Work to complete = Please return all of the entries below exactly as they are written.

Recorded data =
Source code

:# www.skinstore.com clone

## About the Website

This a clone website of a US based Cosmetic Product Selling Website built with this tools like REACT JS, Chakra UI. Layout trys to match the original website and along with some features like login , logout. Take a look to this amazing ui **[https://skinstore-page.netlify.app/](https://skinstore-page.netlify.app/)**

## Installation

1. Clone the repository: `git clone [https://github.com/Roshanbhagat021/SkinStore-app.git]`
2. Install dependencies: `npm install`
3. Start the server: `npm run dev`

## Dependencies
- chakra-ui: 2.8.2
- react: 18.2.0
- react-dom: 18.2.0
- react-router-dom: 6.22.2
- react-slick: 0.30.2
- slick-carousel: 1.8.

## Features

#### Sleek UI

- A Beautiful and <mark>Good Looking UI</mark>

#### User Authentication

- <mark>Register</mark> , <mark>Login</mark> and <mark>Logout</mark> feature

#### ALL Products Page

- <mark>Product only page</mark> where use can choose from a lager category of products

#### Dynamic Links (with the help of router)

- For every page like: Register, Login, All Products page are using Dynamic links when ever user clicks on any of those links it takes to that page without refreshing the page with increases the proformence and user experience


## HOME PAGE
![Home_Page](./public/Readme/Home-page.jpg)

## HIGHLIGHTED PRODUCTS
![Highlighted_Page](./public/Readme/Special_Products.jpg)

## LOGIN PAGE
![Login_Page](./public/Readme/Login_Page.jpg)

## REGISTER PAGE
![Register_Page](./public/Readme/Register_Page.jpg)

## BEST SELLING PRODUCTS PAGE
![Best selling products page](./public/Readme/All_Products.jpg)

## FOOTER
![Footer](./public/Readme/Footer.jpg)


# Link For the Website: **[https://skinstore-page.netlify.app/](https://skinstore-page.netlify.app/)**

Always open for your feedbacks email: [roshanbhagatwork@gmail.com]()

Task solution =
Source code

:# www.skinstore.com clone

## About the Website

This a clone website of a US based Cosmetic Product Selling Website built with this tools like REACT JS, Chakra UI. Layout trys to match the original website and along with some features like login , logout. Take a look to this amazing ui **[https://skinstore-page.netlify.app/](https://skinstore-page.netlify.app/)**

## Installation

1. Clone the repository: `git clone [https://github.com/Roshanbhagat021/SkinStore-app.git]`
2. Install dependencies: `npm install`
3. Start the server: `npm run dev`

## Dependencies
- chakra-ui: 2.8.2
- react: 18.2.0
- react-dom: 18.2.0
- react-router-dom: 6.22.2
- react-slick: 0.30.2
- slick-carousel: 1.8.

## Features

#### Sleek UI

- A Beautiful and <mark>Good Looking UI</mark>

#### User Authentication

- <mark>Register</mark> , <mark>Login</mark> and <mark>Logout</mark> feature

#### ALL Products Page

- <mark>Product only page</mark> where use can choose from a lager category of products

#### Dynamic Links (with the help of router)

- For every page like: Register, Login, All Products page are using Dynamic links when ever user clicks on any of those links it takes to that page without refreshing the page with increases the proformence and user experience


## HOME PAGE
![Home_Page](./public/Readme/Home-page.jpg)

## HIGHLIGHTED PRODUCTS
![Highlighted_Page](./public/Readme/Special_Products.jpg)

## LOGIN PAGE
![Login_Page](./public/Readme/Login_Page.jpg)

## REGISTER PAGE
![Register_Page](./public/Readme/Register_Page.jpg)

## BEST SELLING PRODUCTS PAGE
![Best selling products page](./public/Readme/All_Products.jpg)

## FOOTER
![Footer](./public/Readme/Footer.jpg)


# Link For the Website: **[https://skinstore-page.netlify.app/](https://skinstore-page.netlify.app/)**

Always open for your feedbacks email: [roshanbhagatwork@gmail.com]()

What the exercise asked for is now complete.